++++ Data ++++

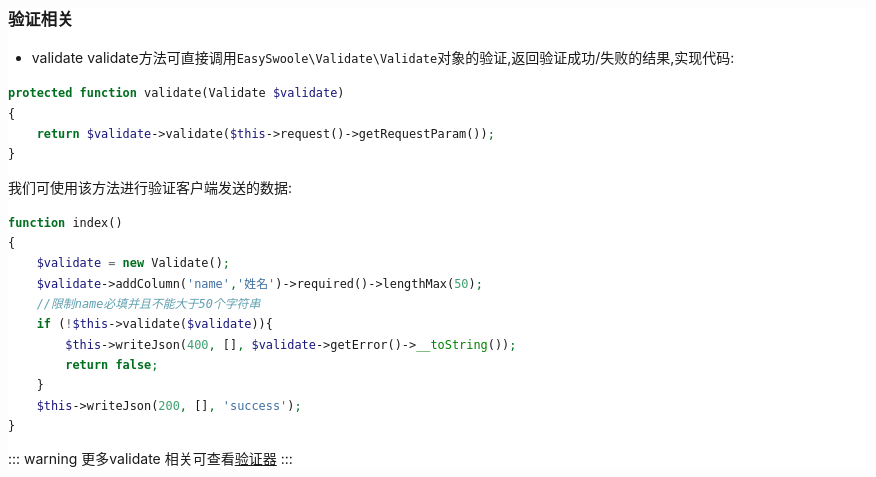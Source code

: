 ### 验证相关
* validate
 validate方法可直接调用`EasySwoole\Validate\Validate`对象的验证,返回验证成功/失败的结果,实现代码:
```php
protected function validate(Validate $validate)
{
    return $validate->validate($this->request()->getRequestParam());
}
```
我们可使用该方法进行验证客户端发送的数据:
```php
function index()
{
    $validate = new Validate();
    $validate->addColumn('name','姓名')->required()->lengthMax(50);
    //限制name必填并且不能大于50个字符串
    if (!$this->validate($validate)){
        $this->writeJson(400, [], $validate->getError()->__toString());
        return false;
    }
    $this->writeJson(200, [], 'success');
}
```

::: warning 
更多validate 相关可查看[验证器](../Components/validate.md)
:::

 
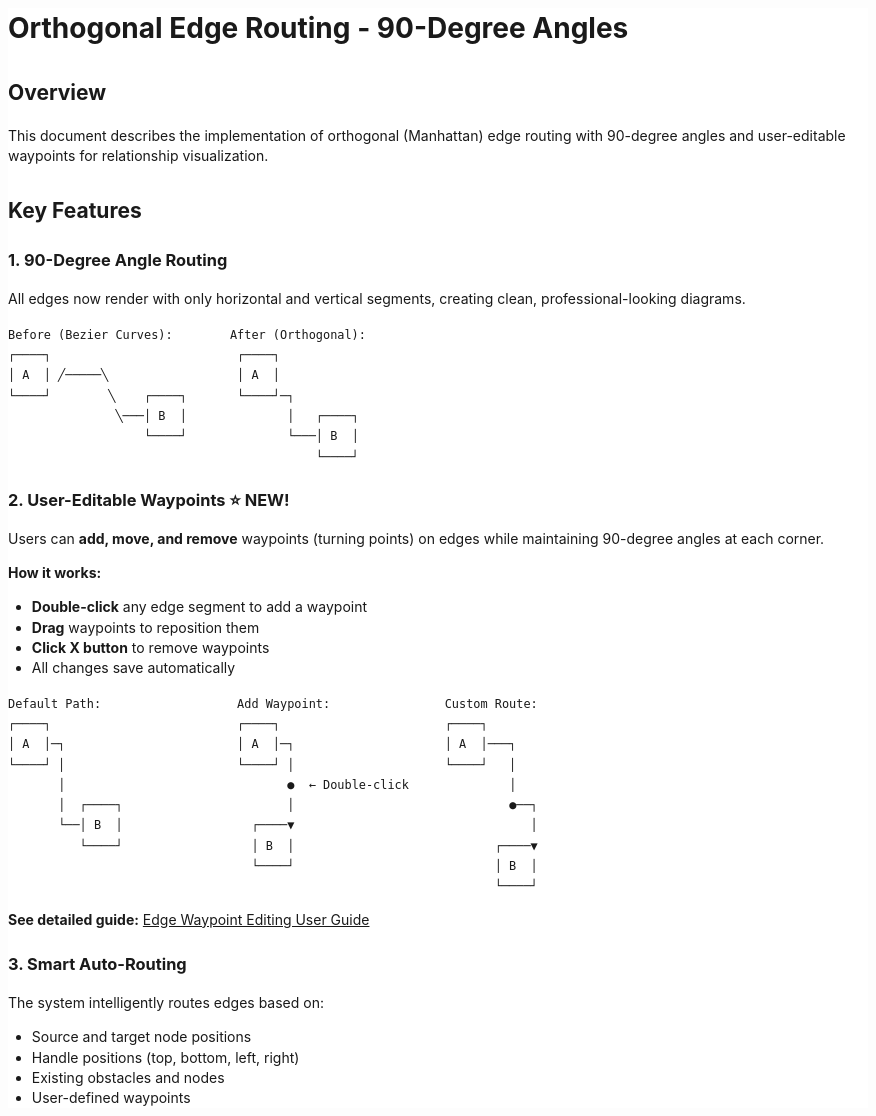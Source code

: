# Orthogonal Edge Routing - 90-Degree Angles

## Overview
This document describes the implementation of orthogonal (Manhattan) edge routing with 90-degree angles and user-editable waypoints for relationship visualization.

## Key Features

### 1. **90-Degree Angle Routing**
All edges now render with only horizontal and vertical segments, creating clean, professional-looking diagrams.

```
Before (Bezier Curves):        After (Orthogonal):
┌────┐                          ┌────┐
│ A  │ ╱─────╲                  │ A  │
└────┘        ╲    ┌────┐       └────┘─┐
               ╲───│ B  │              │   ┌────┐
                   └────┘              └───│ B  │
                                           └────┘
```

### 2. **User-Editable Waypoints** ⭐ NEW!
Users can **add, move, and remove** waypoints (turning points) on edges while maintaining 90-degree angles at each corner.

**How it works:**
- **Double-click** any edge segment to add a waypoint
- **Drag** waypoints to reposition them
- **Click X button** to remove waypoints
- All changes save automatically

```
Default Path:                   Add Waypoint:                Custom Route:
┌────┐                          ┌────┐                       ┌────┐
│ A  │─┐                        │ A  │─┐                     │ A  │───┐
└────┘ │                        └────┘ │                     └────┘   │
       │                               ●  ← Double-click              │
       │  ┌────┐                       │                              ●──┐
       └──│ B  │                  ┌────▼                                 │
          └────┘                  │ B  │                            ┌────▼
                                  └────┘                            │ B  │
                                                                    └────┘
```

**See detailed guide:** [Edge Waypoint Editing User Guide](./edge-waypoint-editing.md)

### 3. **Smart Auto-Routing**
The system intelligently routes edges based on:
- Source and target node positions
- Handle positions (top, bottom, left, right)
- Existing obstacles and nodes
- User-defined waypoints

++++

--- Task directions ---
Please show, exactly as written, every line above that contains the word "positions".

--- Your response ---
- Source and target node positions
- Handle positions (top, bottom, left, right)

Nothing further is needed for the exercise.